Читать книгу Христианская книжность Древней Руси - Евгений Верещагин - Страница 19
I. ВЕТХОЗАВЕТНЫЕ ТЕКСТЫ
ПАЛЕЯ
Глава 4
Царь Давид пляшет перед ковчегом, увлекается Вирсавией и теряет сына. Иоанн Златоуст не велит печалиться об умерших
Гомилия Иоанна Златоуста об умерших
ОглавлениеК такому же точно отношению перед лицом утрат и смерти призывает и знаменитый христианский оратор Иоанн Златоуст. Анонимный составитель Толковой Палеи, самостоятельно сопоставив Давида с Иовом (этой параллели в Ветхом Завете нет), прерывает нарративную часть и переходит к экзегетической, истолковательной. Он помещает пространный фрагмент из Златоустовой гомилии (проповеди), который мы и воспроизводим ниже почти целиком.
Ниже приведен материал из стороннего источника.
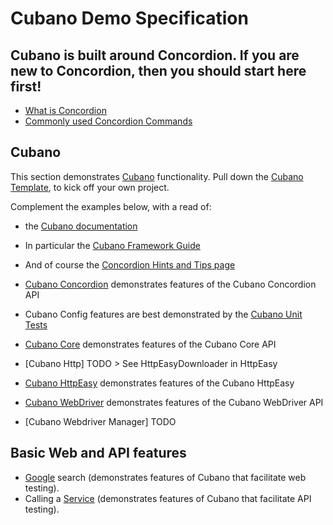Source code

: # Cubano Demo Specification

## Cubano is built around Concordion. If you are new to Concordion, then you should start here first!
* [What is Concordion](concordion/Concordion.md "c:run")
* [Commonly used Concordion Commands](commands/Commands.md "c:run")

## Cubano
This section demonstrates [Cubano](https://github.com/concordion/cubano) functionality. Pull down the [Cubano Template](https://github.com/concordion/cubano-template), to kick off your own project.

Complement the examples below, with a read of:
* the [Cubano documentation](https://concordion.org/cubano)
* In particular the [Cubano Framework Guide](https://concordion.org/cubano/framework)
* And of course the [Concordion Hints and Tips page](https://concordion.org/technique/java/markdown/)

* [Cubano Concordion](cubanoconcordion/CubanoConcordion.md "c:run") demonstrates features of the Cubano Concordion API
* Cubano Config features are best demonstrated by the [Cubano Unit Tests](https://github.com/concordion/cubano/tree/master/cubano-config/src/test/java/org/concordion/cubano/config)
* [Cubano Core](cubanocore/CubanoCore.md "c:run") demonstrates features of the Cubano Core API
* [Cubano Http] TODO > See HttpEasyDownloader in HttpEasy
* [Cubano HttpEasy](cubanohttpeasy/CubanoHttpEasy.md "c:run") demonstrates features of the Cubano HttpEasy
* [Cubano WebDriver](cubanowebdriver/CubanoWebDriver.md "c:run") demonstrates features of the Cubano WebDriver API
* [Cubano Webdriver Manager] TODO

## Basic Web and API features
* [Google](google/Google.md "c:run") search (demonstrates features of Cubano that facilitate web testing).
* Calling a [Service](service/Service.md "c:run") (demonstrates features of Cubano that facilitate API testing).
Собственно, гомилия прямо не связана с историей утраты Давидом сына, но в том, что касается христианского отношения к смерти дорогих людей, – безропотности, – великий проповедник вполне согласен с мотивами поведения великого царя.
Думается, что этико-эстетический заряд гомилии способен и ныне произвести непосредственное впечатление.
К нему же и златоуст Иван (о) умерьших рече, на утешение слово предложи, рече:
Почто се нам есть великая тайна от бога?
И лютая си смерть?
И путь един смертьныи?
И роспутья не имыи,
от негоже увинутися [здесь: увернуться] не можем
ни семо, ни овамо [ни туда ни сюда]?
И чаша та горка смертьная,
ейже [от которой] нельзе уклонитися.
И божий суд, на вся приходя,
не обинуется кого [никого не обойдет]:
ни цесаря бо смерть боится,
ни стара милуеть,
ни от храбра уклонится,
ни доброты милуеть,
ни красоты пощадить,
ни уности щадить,
ни о младенци помышляеть, —
но вся приемлеть смерть.
По единому утечемь [один за другим уйдем],
егоже ни богатьством лзе [можно] окупити ся [откупиться].
Днесь бо есмь,
а утро аки [как бы] не бывше есмь.
Днесь в житии славне,
а заутра [завтра] в гробе бе-с-лавьи.
Днесь уханиемь [благовонными маслами] мажущеся есмь,
а утро смердяща.
Днесь питающася есмь,
а утро с плачемь проважаем (к) гробу есмь.
Суета бо есть убо вся,
елико в житии человецьстемь,
яко цвет [цветок] и-с-шесть [засохнет],
яко сон прелестьныи отидеть.
Котора ли слава стоить на земле, не пременяющеся [не изменяясь]?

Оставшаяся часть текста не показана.